Stored data:
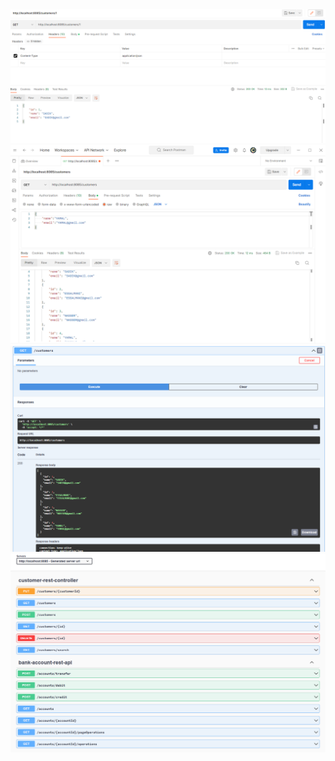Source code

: 
<img src="sc/Sadik.png">
<img src="sc/yamalcreate.png">
<img src="sc/swagger.png">
<img src="sc/1.png">
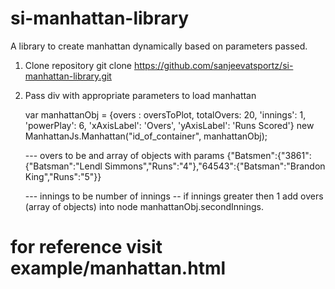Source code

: # si-manhattan-library
A library to create manhattan dynamically based on parameters passed.

1. Clone repository
	git clone https://github.com/sanjeevatsportz/si-manhattan-library.git

2. Pass div with appropriate parameters to load manhattan

	var manhattanObj = {overs : oversToPlot, totalOvers: 20, 'innings': 1, 'powerPlay': 6, 'xAxisLabel': 'Overs', 'yAxisLabel': 'Runs Scored'}
	new ManhattanJs.Manhattan("id_of_container", manhattanObj);

	--- overs to be and array of objects with params 
		{"Batsmen":{"3861":{"Batsman":"Lendl Simmons","Runs":"4"},"64543":{"Batsman":"Brandon King","Runs":"5"}}

	--- innings to be number of innings
		-- if innings greater then 1 add overs (array of objects) into node manhattanObj.secondInnings.



# for reference visit example/manhattan.html
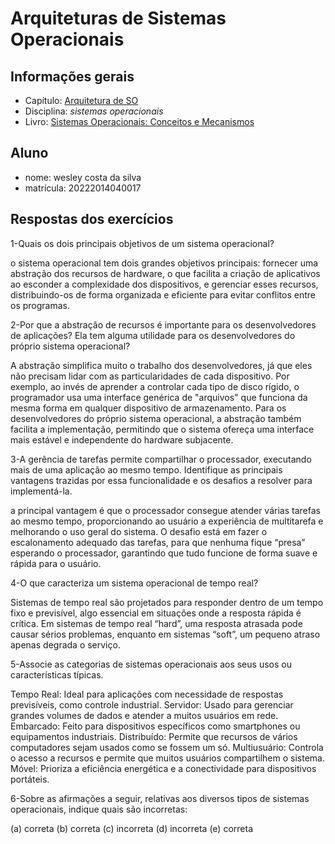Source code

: # Arquiteturas de Sistemas Operacionais

## Informações gerais

- Capítulo: [Arquitetura de SO](https://wiki.inf.ufpr.br/maziero/lib/exe/fetch.php?media=socm:socm-03.pdf)
- Disciplina: *sistemas operacionais*
- Livro: [Sistemas Operacionais: Conceitos e Mecanismos](https://wiki.inf.ufpr.br/maziero/doku.php?id=socm:start)

## Aluno

- nome: wesley costa da silva
- matrícula: 20222014040017

## Respostas dos exercícios

1-Quais os dois principais objetivos de um sistema operacional?

o sistema operacional tem dois grandes objetivos principais: fornecer uma abstração dos recursos de hardware, o que facilita a criação de aplicativos ao esconder a complexidade dos dispositivos, e gerenciar esses recursos, distribuindo-os de forma organizada e eficiente para evitar conflitos entre os programas.

2-Por que a abstração de recursos é importante para os desenvolvedores de aplicações? Ela tem alguma utilidade para os desenvolvedores do próprio sistema operacional?

A abstração simplifica muito o trabalho dos desenvolvedores, já que eles não precisam lidar com as particularidades de cada dispositivo. Por exemplo, ao invés de aprender a controlar cada tipo de disco rígido, o programador usa uma interface genérica de "arquivos" que funciona da mesma forma em qualquer dispositivo de armazenamento. Para os desenvolvedores do próprio sistema operacional, a abstração também facilita a implementação, permitindo que o sistema ofereça uma interface mais estável e independente do hardware subjacente.

3-A gerência de tarefas permite compartilhar o processador, executando mais de uma aplicação ao mesmo tempo. Identifique as principais vantagens trazidas por essa funcionalidade e os desafios a resolver para implementá-la.

a principal vantagem é que o processador consegue atender várias tarefas ao mesmo tempo, proporcionando ao usuário a experiência de multitarefa e melhorando o uso geral do sistema. O desafio está em fazer o escalonamento adequado das tarefas, para que nenhuma fique “presa” esperando o processador, garantindo que tudo funcione de forma suave e rápida para o usuário.

4-O que caracteriza um sistema operacional de tempo real?

Sistemas de tempo real são projetados para responder dentro de um tempo fixo e previsível, algo essencial em situações onde a resposta rápida é crítica. Em sistemas de tempo real “hard”, uma resposta atrasada pode causar sérios problemas, enquanto em sistemas “soft”, um pequeno atraso apenas degrada o serviço.

5-Associe as categorias de sistemas operacionais aos seus usos ou características típicas.

Tempo Real: Ideal para aplicações com necessidade de respostas previsíveis, como controle industrial.
Servidor: Usado para gerenciar grandes volumes de dados e atender a muitos usuários em rede.
Embarcado: Feito para dispositivos específicos como smartphones ou equipamentos industriais.
Distribuído: Permite que recursos de vários computadores sejam usados como se fossem um só.
Multiusuário: Controla o acesso a recursos e permite que muitos usuários compartilhem o sistema.
Móvel: Prioriza a eficiência energética e a conectividade para dispositivos portáteis.

6-Sobre as afirmações a seguir, relativas aos diversos tipos de sistemas operacionais, indique quais são incorretas:

(a) correta
(b) correta
(c) incorreta
(d) incorreta
(e) correta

Work task: In the listing, find every line containing the word "Runs" and list it.

Answer section:
	var manhattanObj = {overs : oversToPlot, totalOvers: 20, 'innings': 1, 'powerPlay': 6, 'xAxisLabel': 'Overs', 'yAxisLabel': 'Runs Scored'}
		{"Batsmen":{"3861":{"Batsman":"Lendl Simmons","Runs":"4"},"64543":{"Batsman":"Brandon King","Runs":"5"}}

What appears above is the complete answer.